Jason Kidd wasted no time in going from a player to coach so why not immediately go for general manager too?
In a bit of shocking news, Brooklyn Nets head coach Jason Kidd asked ownership for full control of basketball operations in addition to his head coaching gig, a title above general manager Billy King, but was denied and now seems likely to head to Milwaukee to coach the Bucks, according to Tim Bontemps of the NY Post.
More from the Post:
A league source told The Post Kidd recently approached ownership with a series of demands, including the role of overseeing the Nets’ basketball operations department in addition to his head-coaching responsibilities. The source said Kidd didn’t want general manager Billy King to be dismissed, but wanted to be given a title and placed above him in the organizational hierarchy.

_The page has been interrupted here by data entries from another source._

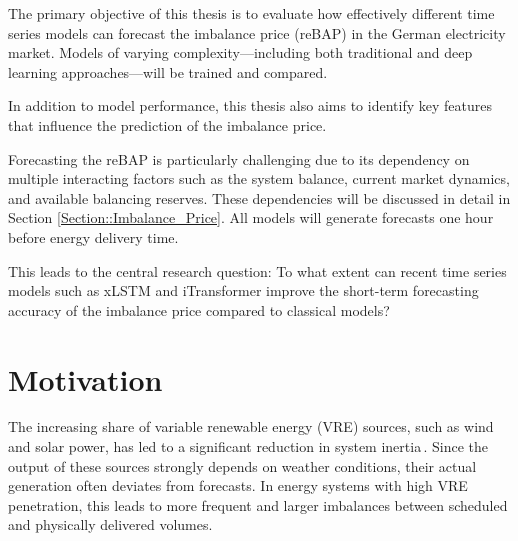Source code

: \documentclass[class=scrbook, crop=false]{standalone}
\begin{document}

The primary objective of this thesis is to evaluate how effectively different time series models can forecast the imbalance price (reBAP) in the German electricity market. Models of varying complexity—including both traditional and deep learning approaches—will be trained and compared.

In addition to model performance, this thesis also aims to identify key features that influence the prediction of the imbalance price.

Forecasting the reBAP is particularly challenging due to its dependency on multiple interacting factors such as the system balance, current market dynamics, and available balancing reserves. These dependencies will be discussed in detail in Section \ref{Section::Imbalance_Price}. All models will generate forecasts one hour before energy delivery time.

This leads to the central research question: To what extent can recent time series models such as xLSTM and iTransformer improve the short-term forecasting accuracy of the imbalance price compared to classical models?
\section{Motivation}
\label{Section::Motivation}


The increasing share of variable renewable energy (VRE) sources, such as wind and solar power, has led to a significant reduction in system inertia \cite{weitemeyerIntegrationRenewableEnergy2015}. Since the output of these sources strongly depends on weather conditions, their actual generation often deviates from forecasts. In energy systems with high VRE penetration, this leads to more frequent and larger imbalances between scheduled and physically delivered volumes.
\end{document}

Ownership declined to grant Kidd that kind of power, which is rare for any coach in the league to have. The source said ownership felt Kidd wasn’t ready for that kind of responsibility after having only one year of coaching experience — the team finished his first season on the bench with a 44-38 record, good for sixth in the Eastern Conference — and allowed Kidd to seek other opportunities.
The franchise then was asked by the Bucks for permission to speak with Kidd about the prospect of hiring him and the Nets consented, making his departure from Brooklyn a sudden possibility. According to reports, the two teams already have been discussing possible compensation to release Kidd from the final three years of his original four-year, $10.5 million contract.

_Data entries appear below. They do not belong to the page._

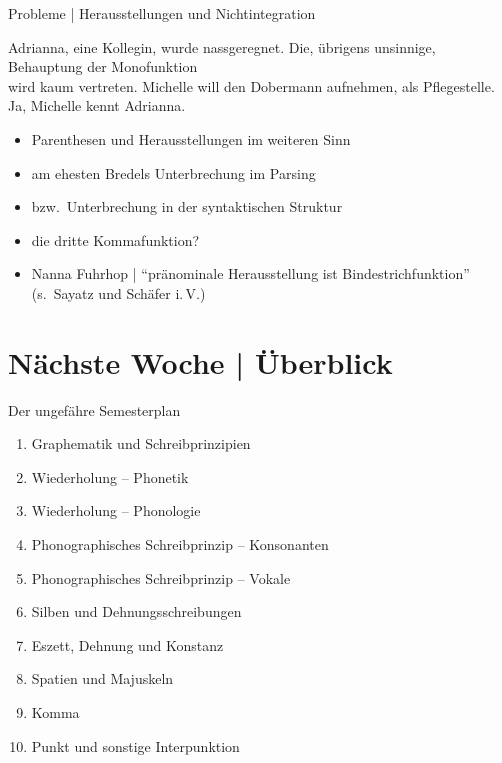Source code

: \begin{frame}
  {Probleme | Herausstellungen und Nichtintegration}
  \onslide<+->
  \onslide<+->
  \begin{exe}
    \ex Adrianna, \alert{eine Kollegin}, wurde nassgeregnet.
    \ex Die, \alert{übrigens unsinnige}, Behauptung der Monofunktion\\
    wird kaum vertreten.
    \ex Michelle will den Dobermann aufnehmen, \alert{als Pflegestelle}.
    \ex \alert{Ja}, Michelle kennt Adrianna.
  \end{exe}
  \onslide<+->
  \Halbzeile
  \begin{itemize}[<+->]
    \item \alert{Parenthesen} und \alert{Herausstellungen} im weiteren Sinn
    \item am ehesten Bredels Unterbrechung im Parsing
    \item bzw.\ \alert{Unterbrechung in der syntaktischen Struktur}
    \item die \alert{dritte Kommafunktion}?
      \Halbzeile
    \item Nanna Fuhrhop | "`pränominale Herausstellung ist Bindestrichfunktion"'\\
       (s.\ Sayatz und Schäfer i.\,V.)
  \end{itemize}
\end{frame}

\ifdefined\TITLE
  \section{Nächste Woche | Überblick}

  \begin{frame}
    {Der ungefähre Semesterplan}
    \begin{enumerate}[<+->]
      \item Graphematik und Schreibprinzipien
      \item Wiederholung -- Phonetik
      \item Wiederholung -- Phonologie
      \item Phonographisches Schreibprinzip -- Konsonanten
      \item Phonographisches Schreibprinzip -- Vokale
      \item Silben und Dehnungsschreibungen
      \item Eszett, Dehnung und Konstanz
      \item Spatien und Majuskeln
      \item Komma
      \item \alert{Punkt und sonstige Interpunktion}
    \end{enumerate}
  \end{frame}
\fi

Wow. Jason Kidd must have some giant balls because he seems to think that after one year of coaching that he belongs in the upper echelons that include San Antonio’s Gregg Popovich, Detroit’s Stan Van Gundy, Minnesota’s Flip Saunders and the Clippers’ Doc Rivers, the only other coaches that hold front office positions.
Reading between the lines here, it sounds like Kidd was jealous of the big contracts that first-year coaches Derek Fisher and Steve Kerr were given this offseason, both signed five-year $25 million deals, and wanted more. It also sounds like he spoke with the Bucks, who are now owned by his friend Marc Lasry, to make sure that he had a fall-back position before he made this absurd powerplay.
Of course, this is nothing new for Kidd. He has a long history of getting people fired starting with Lou Campanelli, his coach at the University of California, to Dick Motta in Dallas, Byron Scott in New Jersey, Avery Johnson in Dallas, Lawrence Frank in Brooklyn and it seems likely that Larry Drew in Milwaukee is next. It’s actually kinda crazy that Billy King somehow managed to avoid his wrath.